Yesterday, I saw a new client.

She has been going through great personal challenges since her husband has severe degenerative brain disease. He got to the point where he did not recognize her face any longer.

She has been doing a great job dealing with all the ramifications of his illness. Now she realizes it’s time to take better care of herself.


But she had put increasing restrictions on herself. There is a beautiful trail next to her home but she has been afraid to go for a walk there in case she trips over a root on the path.


Over the past year, my client has fought depression, anxiety, high blood pressure and osteoarthritis.


No matter what our outer circumstances, there are always things we can do for ourselves to feel better.

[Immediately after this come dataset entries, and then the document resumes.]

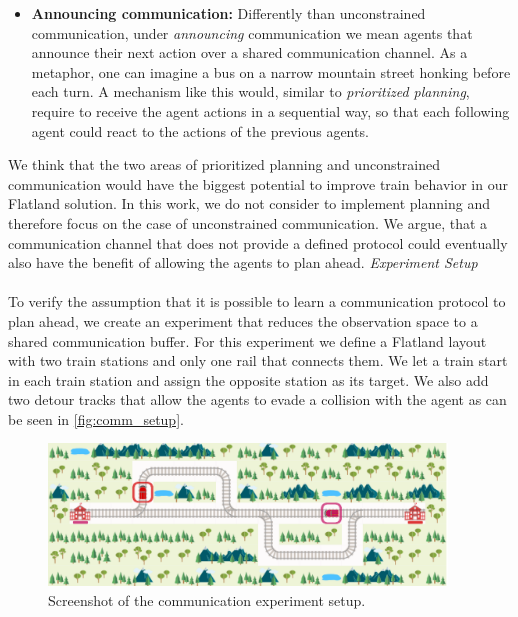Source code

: \begin{itemize}
	\item \textbf{Announcing communication:} Differently than unconstrained communication, under \textit{announcing} communication we mean agents that announce their next action over a shared communication channel. As a metaphor, one can imagine a bus on a narrow mountain street honking before each turn. A mechanism like this would, similar to \textit{prioritized planning}, require to receive the agent actions in a sequential way, so that each following agent could react to the actions of the previous agents.
\end{itemize}

We think that the two areas of prioritized planning and unconstrained communication would have the biggest potential to improve train behavior in our Flatland solution. In this work, we do not consider to implement planning and therefore focus on the case of unconstrained communication. We argue, that a communication channel that does not provide a defined protocol could eventually also have the benefit of allowing the agents to plan ahead.
\newpage
\textit{Experiment Setup}\\\\
To verify the assumption that it is possible to learn a communication protocol to plan ahead, we create an experiment that reduces the observation space to a shared communication buffer. For this experiment we define a Flatland layout with two train stations and only one rail that connects them. We let a train start in each train station and assign the opposite station as its target. We also add two detour tracks that allow the agents to evade a collision with the agent as can be seen in \autoref{fig:comm_setup}.

\begin{figure}[H]
	\centering
	\includegraphics[width=300pt]{images/communication_experiment.png}
	\caption{Screenshot of the communication experiment setup.}
	\label{fig:comm_setup}
\end{figure}


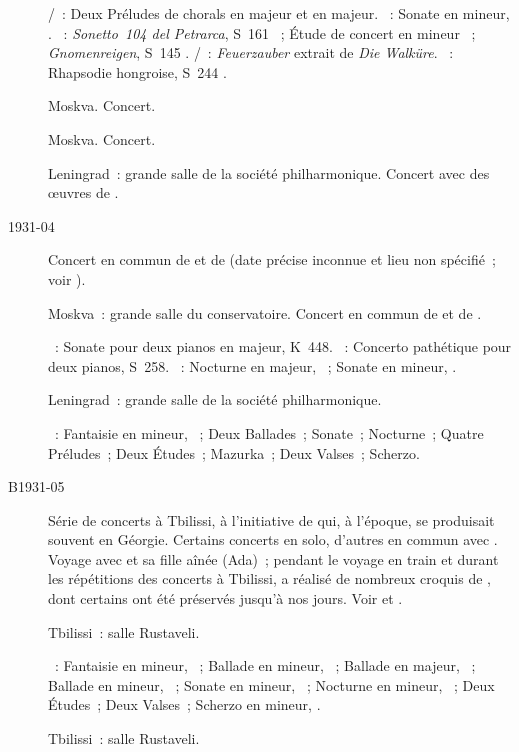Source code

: \begin{description}
 \textsc{\JBach{}/\Busoni{}}~: Deux Préludes de chorals en \kC majeur et en
 \kG majeur.
 \textsc{\Beethoven{}}~: Sonate en \kC mineur, .
 \textsc{\Liszt{}}~: \emph{Sonetto~104 del Petrarca}, S~161 ~;
 Étude de concert en \kF mineur ~; \emph{Gnomenreigen}, S~145
 .
 \textsc{\Wagner{}/\Brassin{}}~: \emph{Feuerzauber} extrait de \emph{Die
 Walküre}.
 \textsc{\Liszt{}}~: Rhapsodie hongroise, S~244 .
 \item[\DateWithWeekDay{1931-04-14}]
 Moskva.
 Concert.
 \item[\DateWithWeekDay{1931-04-18}]
 Moskva.
 Concert.
 \item[\DateWithWeekDay{1931-04-21}]
 Leningrad~: grande salle de la société philharmonique.
 Concert avec des œuvres de \Chopin{}.
 \item[1931-04]
 Concert en commun de \VSofronitsky{} et de \MYudina{} (date précise
 inconnue et lieu non spécifié~; voir \citet[p.~403]{Scriabine}).
 \item[\DateWithWeekDay{1931-05-02}]
 Moskva~: grande salle du conservatoire.
 Concert en commun de \VSofronitsky{} et de \HNeuhaus{}.

 \textsc{\Mozart{}}~: Sonate pour deux pianos en \kD majeur, K~448.
 \textsc{\Liszt{}}~: Concerto pathétique pour deux pianos, S~258.
 \textsc{\Chopin{}}~: Nocturne en \kD \Flat majeur,  ~;
 Sonate en \kB \Flat mineur, .
 \item[\DateWithWeekDay{1931-05-03}]
 Leningrad~: grande salle de la société philharmonique.

 \textsc{\Chopin{}}~: Fantaisie en \kF mineur, ~; Deux Ballades~;
 Sonate~; Nocturne~; Quatre Préludes~; Deux Études~; Mazurka~; Deux Valses~;
 Scherzo.
 \item[B1931-05]
 Série de concerts à Tbilissi, à l'initiative de \MYudina{} qui, à l'époque,
 se produisait souvent en Géorgie.
 Certains concerts en solo, d'autres en commun avec \MYudina{}.
 Voyage avec \EVizel{} et sa fille aînée \AVizel{} (Ada)~; pendant le voyage
 en train et durant les répétitions des concerts à Tbilissi, \EVizel{} a
 réalisé de nombreux croquis  de \VSofronitsky{}, dont
 certains ont été préservés jusqu'à nos jours.
 Voir \citet[p.~152 et~153]{Nekrasova08} et \citet[p.~427]{Milshteyn82a}.
 \item[\DateWithWeekDay{1931-05-14}]
 Tbilissi~: salle Rustaveli.

 \textsc{\Chopin{}}~: Fantaisie en \kF mineur, ~; Ballade en \kF
 mineur, ~; Ballade en \kA \Flat majeur, ~; Ballade en \kG
 mineur, ~; Sonate en \kB \Flat mineur, ~; Nocturne en \kF
 mineur,  ~; Deux Études~; Deux Valses~; Scherzo en \kB
 mineur, .
 \item[\DateWithWeekDay{1931-05-16}]
 Tbilissi~: salle Rustaveli.


\end{description}
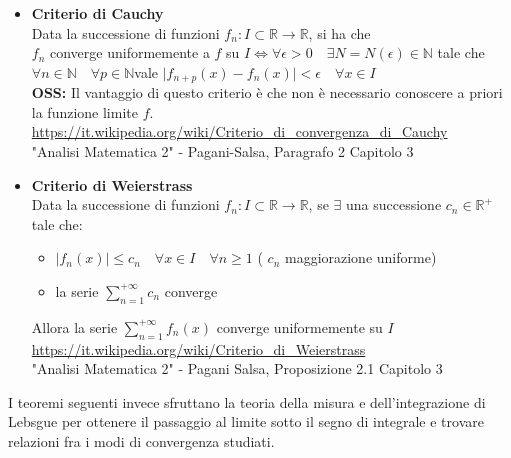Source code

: \documentclass[12pt,a4paper]{report}
\begin{document}
\begin{itemize}
\item \textbf{Criterio di Cauchy} \\
Data la successione di funzioni \(f_{n}: I \subset \mathbb{R} \rightarrow \mathbb{R}\), si ha che \\
\(f_{n} \) converge uniformemente a \(f\) su \(I \iff \forall \epsilon >0 \quad \exists N=N(\epsilon)\in \mathbb{N}\) tale che \quad \(\forall n \in \mathbb{N} \quad \forall p \in \mathbb{N} \)\quad vale \quad \( \mid f_{n+p}(x)-f_{n}(x) \mid < \epsilon \quad \forall x \in I\) \\
\textbf{OSS:} Il vantaggio di questo criterio è che non è necessario conoscere a priori la funzione limite \(f\).\\
\newline
\url{https://it.wikipedia.org/wiki/Criterio_di_convergenza_di_Cauchy}\\
"Analisi Matematica 2" - Pagani-Salsa, Paragrafo 2 Capitolo 3

\item \textbf{Criterio di Weierstrass}\\
Data la successione di funzioni \(f_{n}: I \subset \mathbb{R} \rightarrow \mathbb{R}\), se \( \exists\) una successione \(c_{n} \in \mathbb{R}^+\) tale che:
\begin{itemize}
\item \(| f_{n}(x)| \leq c_{n} \quad \forall x \in I \quad \forall n \geq 1\) \quad ( \(c_{n}\) maggiorazione uniforme)
\item la serie \(\sum_{n=1}^{+\infty}c_{n}\) converge
\end{itemize}
Allora la serie \(\displaystyle{\sum_{n=1}^{+\infty}f_{n}(x)}\) converge uniformemente su \(I\) \\
\url{https://it.wikipedia.org/wiki/Criterio_di_Weierstrass}\\
"Analisi Matematica 2" - Pagani Salsa, Proposizione 2.1 Capitolo 3

\end{itemize}
I teoremi seguenti invece sfruttano la teoria della misura e dell'integrazione di Lebsgue per ottenere il passaggio al limite sotto il segno di integrale e trovare relazioni fra i modi di convergenza studiati.
\end{document}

Everything this dear later was fighting could be greatly alleviated by exercising regularly. Maybe not eliminated completely with exercise, but certainly she has the power to turn down the dial on her own pain and suffering.


When we go through great stress, one natural reaction is to stop moving.


But emotion is energy in motion. The more we put our energy into intelligent motion, the quicker we will find ourselves feeling better.


I recommended for her walking, gentle yoga, tai chi and qi gong as well as balance training. I have helped many older women restore their confidence to be able to walk easily once again by doing exercise specifically to stabilize their vestibular system. I set up a simple, safe obstacle course, and I have my client walk through it, first on their own, then carrying their purse, then carrying a shopping bag just like they would in real life.


I explained to her that exercise alone has been scientifically proven to be more effective for depression than antidepressants, long-term, and even more effective than exercise and antidepressants. Yoga breathing lowers blood pressure. Uncontrolled stress does more to break down your bones than almost anything, and exercise has been proven – yes, this is true – to reverse the effects of osteoporosis and osteoarthritis.


I have cried through many a walk in the woods but always came out better for it.